> INPUT
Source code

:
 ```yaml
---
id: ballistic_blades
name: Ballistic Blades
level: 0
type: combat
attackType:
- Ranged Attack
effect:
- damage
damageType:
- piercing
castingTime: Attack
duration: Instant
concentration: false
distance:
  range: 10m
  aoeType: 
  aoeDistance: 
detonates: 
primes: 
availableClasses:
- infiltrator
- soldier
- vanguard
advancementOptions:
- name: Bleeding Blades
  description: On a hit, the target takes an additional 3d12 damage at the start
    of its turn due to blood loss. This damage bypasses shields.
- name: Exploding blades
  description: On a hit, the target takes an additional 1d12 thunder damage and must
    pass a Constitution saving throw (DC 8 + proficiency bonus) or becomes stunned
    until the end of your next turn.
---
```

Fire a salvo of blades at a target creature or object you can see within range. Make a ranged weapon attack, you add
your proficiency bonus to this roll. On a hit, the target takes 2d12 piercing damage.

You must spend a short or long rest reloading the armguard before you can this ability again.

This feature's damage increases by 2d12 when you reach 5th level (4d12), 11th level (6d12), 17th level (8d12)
---
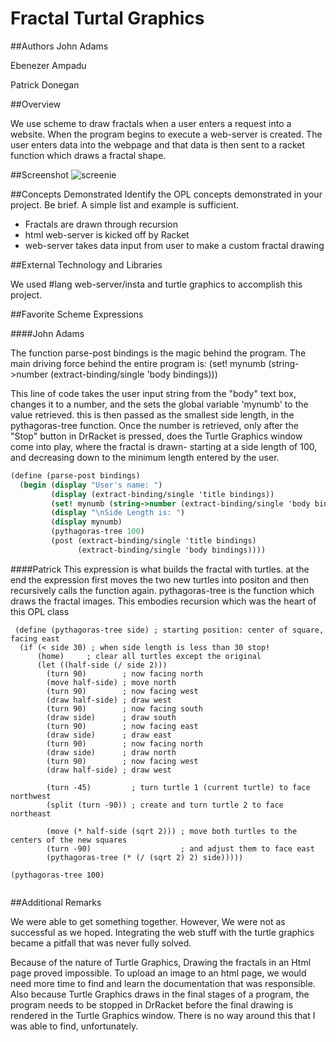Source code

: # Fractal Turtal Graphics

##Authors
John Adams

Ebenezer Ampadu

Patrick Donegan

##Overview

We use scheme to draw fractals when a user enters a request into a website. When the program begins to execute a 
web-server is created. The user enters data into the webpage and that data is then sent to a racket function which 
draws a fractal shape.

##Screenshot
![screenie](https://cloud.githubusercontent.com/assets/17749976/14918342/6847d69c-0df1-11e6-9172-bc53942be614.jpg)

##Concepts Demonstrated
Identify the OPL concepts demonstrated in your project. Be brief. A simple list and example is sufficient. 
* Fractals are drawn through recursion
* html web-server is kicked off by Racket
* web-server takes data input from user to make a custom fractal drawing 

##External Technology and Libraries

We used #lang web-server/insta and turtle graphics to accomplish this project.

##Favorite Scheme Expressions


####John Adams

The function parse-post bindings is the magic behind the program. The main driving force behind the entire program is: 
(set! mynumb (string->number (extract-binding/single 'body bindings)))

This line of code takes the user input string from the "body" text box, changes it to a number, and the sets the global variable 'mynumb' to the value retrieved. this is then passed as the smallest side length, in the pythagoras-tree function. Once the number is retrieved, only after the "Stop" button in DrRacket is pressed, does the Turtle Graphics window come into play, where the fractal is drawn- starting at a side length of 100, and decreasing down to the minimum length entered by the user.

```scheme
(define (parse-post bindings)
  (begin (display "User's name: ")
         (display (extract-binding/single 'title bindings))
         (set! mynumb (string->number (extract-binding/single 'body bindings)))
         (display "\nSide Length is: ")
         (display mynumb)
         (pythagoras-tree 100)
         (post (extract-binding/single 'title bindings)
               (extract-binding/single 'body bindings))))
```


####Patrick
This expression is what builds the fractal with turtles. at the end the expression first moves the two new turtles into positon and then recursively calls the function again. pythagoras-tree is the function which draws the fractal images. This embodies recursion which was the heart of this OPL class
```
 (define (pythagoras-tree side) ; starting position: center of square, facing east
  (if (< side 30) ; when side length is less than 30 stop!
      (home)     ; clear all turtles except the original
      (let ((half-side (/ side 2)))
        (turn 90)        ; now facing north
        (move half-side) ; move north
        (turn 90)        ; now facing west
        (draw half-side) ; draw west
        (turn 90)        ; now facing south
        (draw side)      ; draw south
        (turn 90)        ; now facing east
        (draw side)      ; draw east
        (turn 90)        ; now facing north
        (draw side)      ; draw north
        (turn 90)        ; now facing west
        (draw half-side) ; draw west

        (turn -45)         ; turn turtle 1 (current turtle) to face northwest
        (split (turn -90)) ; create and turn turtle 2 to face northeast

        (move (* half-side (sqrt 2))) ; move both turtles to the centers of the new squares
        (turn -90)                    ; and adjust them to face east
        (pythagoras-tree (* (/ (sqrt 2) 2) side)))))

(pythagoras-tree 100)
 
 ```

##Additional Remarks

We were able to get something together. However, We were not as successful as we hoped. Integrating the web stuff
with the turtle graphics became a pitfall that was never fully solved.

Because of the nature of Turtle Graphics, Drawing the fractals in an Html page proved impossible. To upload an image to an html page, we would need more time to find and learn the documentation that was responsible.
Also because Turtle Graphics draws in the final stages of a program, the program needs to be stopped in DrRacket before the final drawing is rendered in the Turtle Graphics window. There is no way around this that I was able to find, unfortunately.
* * *
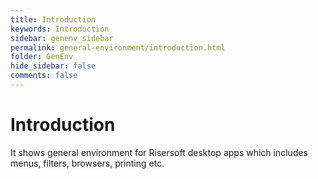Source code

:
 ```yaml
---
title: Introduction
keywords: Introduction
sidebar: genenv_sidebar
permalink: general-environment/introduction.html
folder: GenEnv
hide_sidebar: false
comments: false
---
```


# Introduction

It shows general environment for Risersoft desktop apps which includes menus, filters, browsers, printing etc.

> TO DO
Copy exactly the stretch of data above from the line with "You must spend" through the line with "This feature's damage", and omit all other lines.

> ANSWER TO THE PROBLEM
You must spend a short or long rest reloading the armguard before you can this ability again.

This feature's damage increases by 2d12 when you reach 5th level (4d12), 11th level (6d12), 17th level (8d12)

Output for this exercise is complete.